Dia mengklaim akhir bulan lalu bahwa — jika dia meninggal — dia telah mengatur pembunuhan presiden, istrinya, dan sepupunya, ketua DPR. Ayahnya sebelumnya secara terbuka membual bahwa ia memimpin sebuah "pasukan pembunuh" untuk membunuh para penjahat.
Pengaduan pemakzulan itu mengutip dugaan "kehancuran" Sara Duterte ketika dia membuat pernyataan tersebut, termasuk pernyataan yang dia klaim dibuat untuk orang yang tidak dikenal: "Saya katakan kepadanya, jangan berhenti sampai Anda telah membunuh mereka dan kemudian dia mengiyakan."
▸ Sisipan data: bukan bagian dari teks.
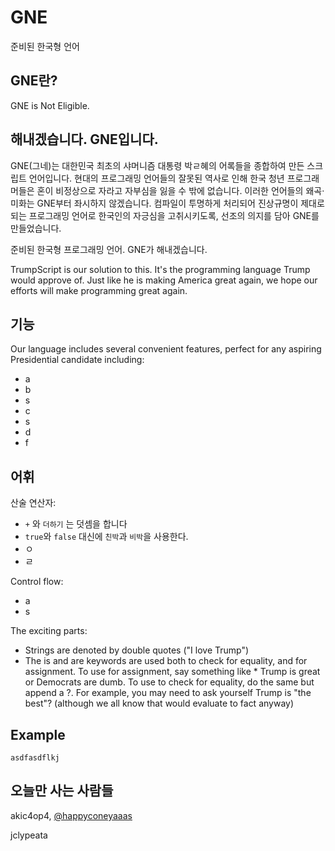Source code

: # GNE
준비된 한국형 언어

## GNE란?
GNE is 
Not 
Eligible.

## 해내겠습니다. GNE입니다.
GNE(그네)는 대한민국 최초의 샤머니즘 대통령 박ㄹ혜의 어록들을 종합하여 만든 스크립트 언어입니다. 현대의 프로그래밍 언어들의 잘못된 역사로 인해 한국 청년 프로그래머들은 혼이 비정상으로 자라고 자부심을 잃을 수 밖에 없습니다. 이러한 언어들의 왜곡·미화는 GNE부터 좌시하지 않겠습니다. 컴파일이 투명하게 처리되어 진상규명이 제대로되는 프로그래밍 언어로 한국인의 자긍심을 고취시키도록, 선조의 의지를 담아 GNE를 만들었습니다.

준비된 한국형 프로그래밍 언어. GNE가 해내겠습니다.

TrumpScript is our solution to this. It's the programming language Trump would approve of. Just like he is making America great again, we hope our efforts will make programming great again.

## 기능
Our language includes several convenient features, perfect for any aspiring Presidential candidate including:
* a
* b
* s
* c
* s
* d
* f

## 어휘
산술 연산자:
* `+` 와 `더하기` 는 덧셈을 합니다
* `true`와 `false` 대신에 `친박`과 `비박`을 사용한다.
* ㅇ
* ㄹ

Control flow:
* a
* s

The exciting parts:
* Strings are denoted by double quotes ("I love Trump")
* The is and are keywords are used both to check for equality, and for assignment. To use for assignment, say something like * Trump is great or Democrats are dumb. To use to check for equality, do the same but append a ?. For example, you may need to ask yourself Trump is "the best"? (although we all know that would evaluate to fact anyway)


## Example
```
asdfasdflkj
```

## 오늘만 사는 사람들
akic4op4, [@happyconeyaaas](https://twitter.com/happyconeyaaas)

jclypeata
"Wakil Presiden telah mereduksi jabatan publik menjadi platform untuk retorika kekerasan, pengayaan pribadi, hak istimewa kaum elit, dan perisai untuk kekebalan hukum," kata Teresita Quintos Deles, salah satu pengadu, dalam pernyataannya, Senin.
"Cengkeramannya pada kekuasaan yang terus berlanjut menghina setiap orang Filipina yang mendukung pemerintahan yang baik dan supremasi hukum."
Sara Duterte, yang berusia 46 tahun, seorang pengacara, mengatakan bahwa komentarnya diambil di luar konteks.
"Menyertakan kata 'pembunuh' ke dalam masalah ini membuat keadaan menjadi lebih menakutkan — dan terutama karena saya tidak pernah menggunakan istilah itu selama saya khawatir baru-baru ini," katanya dalam unggahan di Facebook pada 26 November.
Komentar Duterte itu menimbulkan kekhawatiran di Filipina, negara demokrasi, di mana ayah dari presiden saat ini adalah seorang diktator hingga tahun 1980-an.
Memang, Rodrigo Duterte minggu lalu menindaklanjuti pernyataan putrinya dengan meminta militer untuk memperbaiki "pemerintahan yang retak." Pernyataan itu ditafsirkan oleh sebagian orang sebagai seruan agar militer campur tangan, meskipun ia mengatakan bahwa ia tidak menyerukan kudeta.